To simplify the routines and speed things up, the lookup table must be aligned on a 256 bytes address boundary (ie. &xx00).

**8-Bit hash function**

`;; `**Pearson hash 8-bit**
;;
;; **Size** : 16 bytes + 256 bytes lookup table
;; **Speed**: 88.7k/s
;;
;; **Input**:
;; HL = data
;; BC = length
;;
;; **Output**:
;; A = 8-bit hash
;; HL,DE,BC and Flags are modified
**pearson8**:
; Adjust 16-bit length for 2x8-bit loops
inc b
dec bc
inc c
; LUT pointer
ld d,_pearson_lut / 256
; Initialize hash to zero
xor a
**_pearson8_loop**
xor (hl)
inc hl
ld e,a
ld a,(de)
dec c
jr nz,**_pearson8_loop**
djnz **_pearson8_loop**
ret

**16-Bit hash**

`;; `**Pearson hash 16-bit**
;;
;; **Size** : 26 bytes + 256 bytes lookup table
;; **Speed**: 57.4k/s
;;
;; **Input**:
;; HL = data
;; BC = length
;;
;; **Output**:
;; DE = 16-bit hash
;; HL,BC,AF are modified
**pearson16**:
; Adjust 16-bit length for 2x8-bit loops
inc b
dec bc
inc c
; LUT pointer
ld d,_pearson_lut / 256
; Initialize both hashes
xor a
ex af,af'
ld a,51
**_pearson16_loop**
xor (hl) ; First 8-bit hash
ld e,a
ld a,(de)
ex af,af'
xor (hl) ; Second 8-bit hash
ld e,a
ld a,(de)
inc hl
dec c
jr nz,**_pearson16_loop**
djnz **_pearson16_loop**
; Return both hash values in DE
ld d,a
ex af,af'
ld e,a
ret

**Lookup table generator**

The permutation lookup table for the Pearson hash function must contain all values from 0 to 255 in *random* order. So we could easily generate it using something as simple as this:

` ld hl,`**_pearson_lut** AND &FF00
**_pearson_lut_generator**
inc l
ld (hl),l
jr nz,**_pearson_lut_generator**

But it is far too simple (ie. not scrambled at all) to usually give satisfactory results.
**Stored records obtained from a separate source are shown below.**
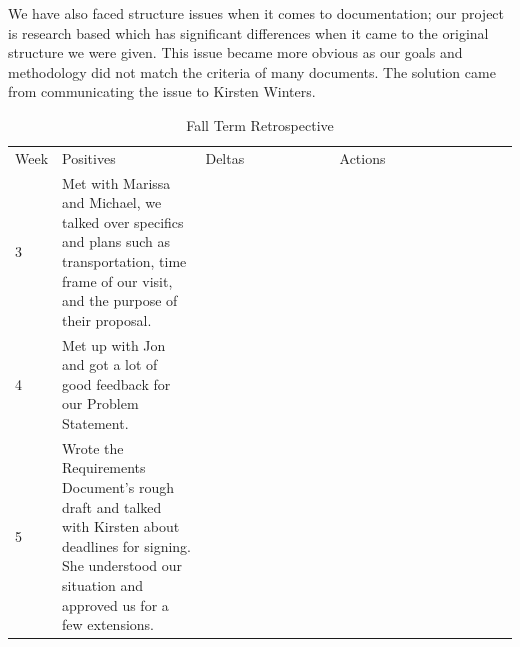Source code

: \documentclass[onecolumn, draftclsnofoot,10pt, compsoc]{IEEEtran}
\begin{document}
We have also faced structure issues when it comes to documentation;  our project is research based which has significant differences when it came to the original structure we were given. This issue became more obvious as our goals and methodology did not match the criteria of many documents. The solution came from communicating the issue to Kirsten Winters. 


\begin{table}[]
\centering
\caption{Fall Term Retrospective}
\label{my-label}
\begin{tabular}{|l|p{0.3\linewidth}|p{0.3\linewidth}|p{0.3\linewidth}|p{0.3\linewidth}}
\cline{1-4}
Week & Positives                                                                                                                                                             & Deltas                                                                                                                            & Actions                                                                                                                                         &  \\ \cline{1-4}
3    & Met with Marissa and Michael, we talked over specifics and plans such as transportation, time frame of our visit, and the purpose of their proposal.                  &                                                                                                                                   &                                                                                                                                                 &  \\ \cline{1-4}
4    & Met up with Jon and got a lot of good feedback for our Problem Statement.                                                                                             &                                                                                                                                   &                                                                                                                                                 &  \\ \cline{1-4}
5    & Wrote the Requirements Document’s rough draft and talked with Kirsten about deadlines for signing. She understood our situation and approved us for a few extensions. &                                                                                                                                   &                                                                                                                                                 &  \\ \cline{1-4}

\end{tabular}
\end{table}
\end{document}
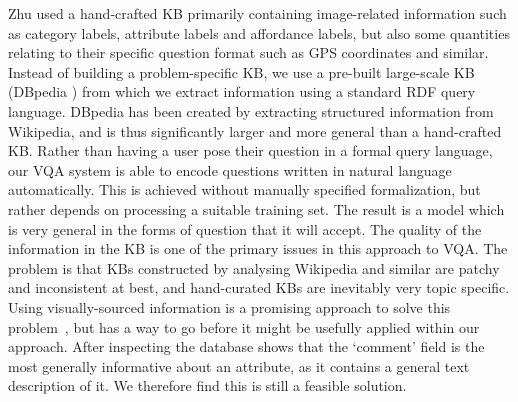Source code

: %
Zhu \etal \cite{zhu2015building} used a hand-crafted KB primarily containing image-related information such as category labels, attribute labels and affordance labels, but also some quantities relating to their specific question format such as GPS coordinates and similar. %
Instead of building a problem-specific KB, we use a pre-built large-scale KB (DBpedia \cite{auer2007dbpedia}) from which we extract information using a standard RDF query language. DBpedia has been created by extracting structured information from Wikipedia, and is thus significantly larger and more general than a hand-crafted KB. Rather than having a user pose their question in a formal query language, our VQA system is able to encode questions written in natural language automatically.  This is achieved without manually specified formalization, but rather depends on processing a suitable training set. The result is a model which is very general in the forms of question that it will accept.
The quality of the information in the KB is one of the primary issues in this approach to VQA. The problem is that KBs constructed by analysing Wikipedia and similar are patchy and inconsistent at best, and hand-curated KBs are inevitably very topic specific. Using visually-sourced information is a promising approach to solve this problem~\cite{Lin_2015_CVPR, Sadeghi_2015_CVPR}, but has a way to go before it might be usefully applied within our approach. After inspecting the database shows that the ‘comment’ field is the most generally informative about an attribute, as it contains a general text description of it. We therefore find this is still a feasible solution. 
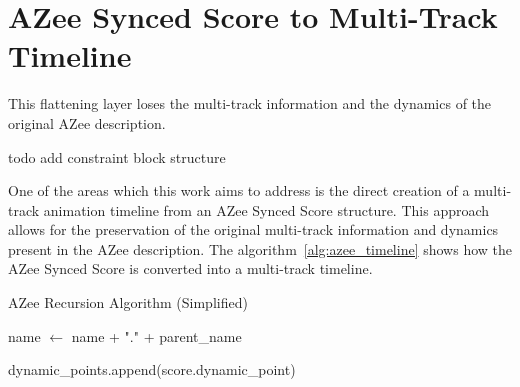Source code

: \documentclass[../../main.tex]{subfiles}
\begin{document}
\section{AZee Synced Score to Multi-Track Timeline}
\label{ch:multi_track:score_to_timeline}

This flattening layer loses the multi-track information and the dynamics of the original AZee description. 

todo add constraint block structure

One of the areas which this work aims to address is the direct creation of a multi-track animation timeline from an AZee Synced Score structure. This approach allows for the preservation of the original multi-track information and dynamics present in the AZee description. The algorithm~\ref{alg:azee_timeline} shows how the AZee Synced Score is converted into a multi-track timeline.

\begin{algorithm}
    \caption{AZee Recursion Algorithm (Simplified)}
    \label{alg:azee_timeline}
    \begin{algorithmic}[1]
                \State name $\gets$ name + "." + parent\_name
                \State {}
            \EndIf
            
            \State {}
                \State dynamic\_points.append(score.dynamic\_point)
            \EndIf
            
                \State \Return {}
                    \State {}
                \EndFor
            \Else
                \State \Return {}
            \EndIf
            
                \State {}
            \EndIf
        \EndFunction
    \end{algorithmic}
\end{algorithm}
\end{document}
We can improve this a bit:

` ld hl,`**_pearson_lut** AND &FF00
xor a
**_pearson_lut_generator**
add a,51 ; any odd number here will work
ld (hl),a
inc l
jr nz,**_pearson_lut_generator**

That’s better, but might still not be satisfactory enough. So we could ultimately use an 8-bit LFSR based PRNG (ie. with a 256-bytes period) to generate the lookup table.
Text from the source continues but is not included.